* DIRECTIONS FOR THIS TASK: Copy each line of the records exactly, stopping only after the line that contains "A Swagger file" has been written, and leave pictures out.

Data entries
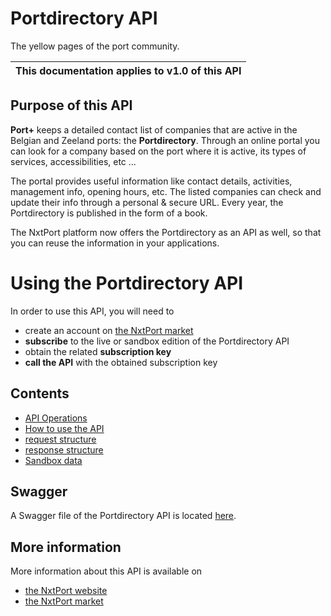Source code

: # Portdirectory API

The yellow pages of the port community.

| This documentation applies to v1.0 of this API | 
| -------- |


## Purpose of this API

**Port+** keeps a detailed contact list of companies that are active in the Belgian and Zeeland ports: the **Portdirectory**. Through an online portal you can look for a company based on the port where it is active, its types of services, accessibilities, etc ... 

The portal provides useful information like contact details, activities, management info, opening hours, etc. The listed companies can check and update their info through a personal & secure URL. Every year, the Portdirectory is published in the form of a book. 

The NxtPort platform now offers the Portdirectory as an API as well, so that you can reuse the information in your applications.

# Using the Portdirectory API

In order to use this API, you will need to 

* create an account on [the NxtPort market](https://market.nxtport.eu)
* **subscribe** to the live or sandbox edition of the Portdirectory API 
* obtain the related **subscription key**
* **call the API** with the obtained subscription key

## Contents
* [API Operations](./operations.md)
* [How to use the API](./howtousetheapi.md)
* [request structure](./requests.md)
* [response structure](./responses.md)
* [Sandbox data](./sandboxdata.md)
## Swagger

A Swagger file of the Portdirectory API is located [here](./API_v1.0_swagger.json).

## More information

More information about this API is available on
* [the NxtPort website](https://www.nxtport.eu)
* [the NxtPort market](https://market.nxtport.eu)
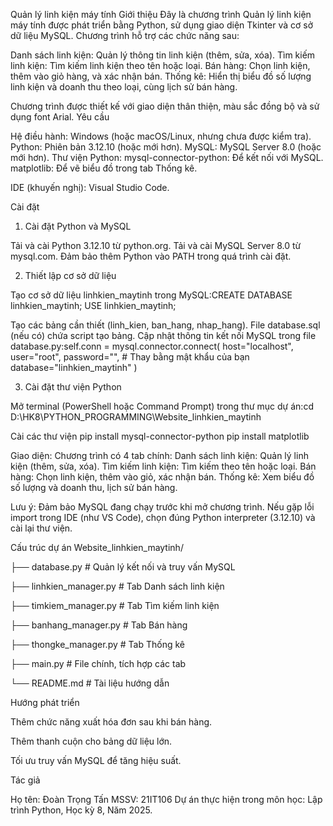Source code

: Quản lý linh kiện máy tính
Giới thiệu
Đây là chương trình Quản lý linh kiện máy tính được phát triển bằng Python, sử dụng giao diện Tkinter và cơ sở dữ liệu MySQL. Chương trình hỗ trợ các chức năng sau:

Danh sách linh kiện: Quản lý thông tin linh kiện (thêm, sửa, xóa).
Tìm kiếm linh kiện: Tìm kiếm linh kiện theo tên hoặc loại.
Bán hàng: Chọn linh kiện, thêm vào giỏ hàng, và xác nhận bán.
Thống kê: Hiển thị biểu đồ số lượng linh kiện và doanh thu theo loại, cùng lịch sử bán hàng.

Chương trình được thiết kế với giao diện thân thiện, màu sắc đồng bộ và sử dụng font Arial.
Yêu cầu

Hệ điều hành: Windows (hoặc macOS/Linux, nhưng chưa được kiểm tra).
Python: Phiên bản 3.12.10 (hoặc mới hơn).
MySQL: MySQL Server 8.0 (hoặc mới hơn).
Thư viện Python:
mysql-connector-python: Để kết nối với MySQL.
matplotlib: Để vẽ biểu đồ trong tab Thống kê.


IDE (khuyến nghị): Visual Studio Code.

Cài đặt
1. Cài đặt Python và MySQL

Tải và cài Python 3.12.10 từ python.org.
Tải và cài MySQL Server 8.0 từ mysql.com.
Đảm bảo thêm Python vào PATH trong quá trình cài đặt.

2. Thiết lập cơ sở dữ liệu

Tạo cơ sở dữ liệu linhkien_maytinh trong MySQL:CREATE DATABASE linhkien_maytinh;
USE linhkien_maytinh;


Tạo các bảng cần thiết (linh_kien, ban_hang, nhap_hang). File database.sql (nếu có) chứa script tạo bảng.
Cập nhật thông tin kết nối MySQL trong file database.py:self.conn = mysql.connector.connect(
    host="localhost",
    user="root",
    password="",  # Thay bằng mật khẩu của bạn
    database="linhkien_maytinh"
)

3. Cài đặt thư viện Python

Mở terminal (PowerShell hoặc Command Prompt) trong thư mục dự án:cd D:\HK8\PYTHON_PROGRAMMING\Website_linhkien_maytinh

Cài các thư viện
pip install mysql-connector-python
pip install matplotlib

Giao diện:
Chương trình có 4 tab chính:
Danh sách linh kiện: Quản lý linh kiện (thêm, sửa, xóa).
Tìm kiếm linh kiện: Tìm kiếm theo tên hoặc loại.
Bán hàng: Chọn linh kiện, thêm vào giỏ, xác nhận bán.
Thống kê: Xem biểu đồ số lượng và doanh thu, lịch sử bán hàng.

Lưu ý:
Đảm bảo MySQL đang chạy trước khi mở chương trình.
Nếu gặp lỗi import trong IDE (như VS Code), chọn đúng Python interpreter (3.12.10) và cài lại thư viện.

Cấu trúc dự án
Website_linhkien_maytinh/

├── database.py          # Quản lý kết nối và truy vấn MySQL

├── linhkien_manager.py  # Tab Danh sách linh kiện

├── timkiem_manager.py   # Tab Tìm kiếm linh kiện

├── banhang_manager.py   # Tab Bán hàng

├── thongke_manager.py   # Tab Thống kê

├── main.py              # File chính, tích hợp các tab

└── README.md            # Tài liệu hướng dẫn

Hướng phát triển

Thêm chức năng xuất hóa đơn sau khi bán hàng.

Thêm thanh cuộn cho bảng dữ liệu lớn.

Tối ưu truy vấn MySQL để tăng hiệu suất.


Tác giả

Họ tên: Đoàn Trọng Tấn
MSSV: 21IT106
Dự án thực hiện trong môn học: Lập trình Python, Học kỳ 8, Năm 2025.

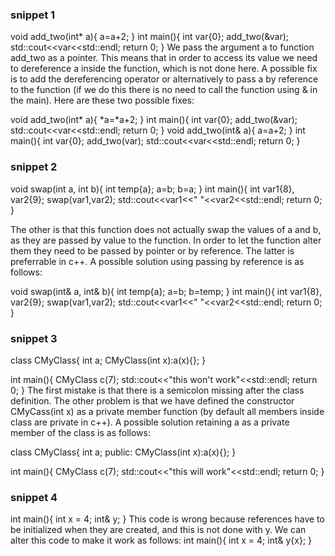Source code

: ### snippet 1
void add_two(int* a){
    a=a+2;
}
int main(){
    int var{0};
    add_two(&var);
    std::cout<<var<<std::endl;
    return 0;
}
We pass the argument a to function add_two as a pointer. This means that in order to access its value we need to dereference a inside the function, which is not done here.
A possible fix is to add the dereferencing operator or alternatively to pass a by reference to the function (if we do this there is no need to call the function using & in the main).
Here are these two possible fixes:

void add_two(int* a){
    *a=*a+2;
}
int main(){
    int var{0};
    add_two(&var);
    std::cout<<var<<std::endl;
    return 0;
}
void add_two(int& a){
    a=a+2;
}
int main(){
    int var{0};
    add_two(var);
    std::cout<<var<<std::endl;
    return 0;
}

### snippet 2
void swap(int a, int b){
   int temp{a};
   a=b;
   b=a; 
}
int main(){
   int var1{8}, var2{9};
   swap(var1,var2);
   std::cout<<var1<<" "<<var2<<std::endl;
   return 0;
}

The other is that this function does not actually swap the values of a and b, as they are passed by value to the function. 
In order to let the function alter them they need to be passed by pointer or by reference. The latter is preferrable in c++.
A possible solution using passing by reference is as follows:

void swap(int& a, int& b){
   int temp{a};
   a=b;
   b=temp; 
}
int main(){
   int var1{8}, var2{9};
   swap(var1,var2);
   std::cout<<var1<<" "<<var2<<std::endl;
   return 0;
}

### snippet 3
class CMyClass{
    int a;
    CMyClass(int x):a(x){};
}

int main(){
   CMyClass c(7);
   std::cout<<"this won't work"<<std::endl;
   return 0;
}
The first mistake is that there is a semicolon missing after the class definition.
The other problem is that we have defined the constructor CMyCass(int x) as a private member function (by default all members inside class are private in c++).
A possible solution retaining a as a private member of the class is as follows:

class CMyClass{
    int a;
public:
    CMyClass(int x):a(x){};
}

int main(){
   CMyClass c(7);
   std::cout<<"this will work"<<std::endl;
   return 0;
}

### snippet 4
int main(){
    int x = 4;
    int& y;
}
This code is wrong because references have to be initialized when they are created, and this is not done with y.
We can alter this code to make it work as follows:
int main(){
    int x = 4;
    int& y{x};
}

* SOLUTION BELOW:
Source code

: # Portdirectory API

The yellow pages of the port community.

| This documentation applies to v1.0 of this API | 
| -------- |


## Purpose of this API

**Port+** keeps a detailed contact list of companies that are active in the Belgian and Zeeland ports: the **Portdirectory**. Through an online portal you can look for a company based on the port where it is active, its types of services, accessibilities, etc ... 

The portal provides useful information like contact details, activities, management info, opening hours, etc. The listed companies can check and update their info through a personal & secure URL. Every year, the Portdirectory is published in the form of a book. 

The NxtPort platform now offers the Portdirectory as an API as well, so that you can reuse the information in your applications.

# Using the Portdirectory API

In order to use this API, you will need to 

* create an account on [the NxtPort market](https://market.nxtport.eu)
* **subscribe** to the live or sandbox edition of the Portdirectory API 
* obtain the related **subscription key**
* **call the API** with the obtained subscription key

## Contents
* [API Operations](./operations.md)
* [How to use the API](./howtousetheapi.md)
* [request structure](./requests.md)
* [response structure](./responses.md)
* [Sandbox data](./sandboxdata.md)
## Swagger

A Swagger file of the Portdirectory API is located [here](./API_v1.0_swagger.json).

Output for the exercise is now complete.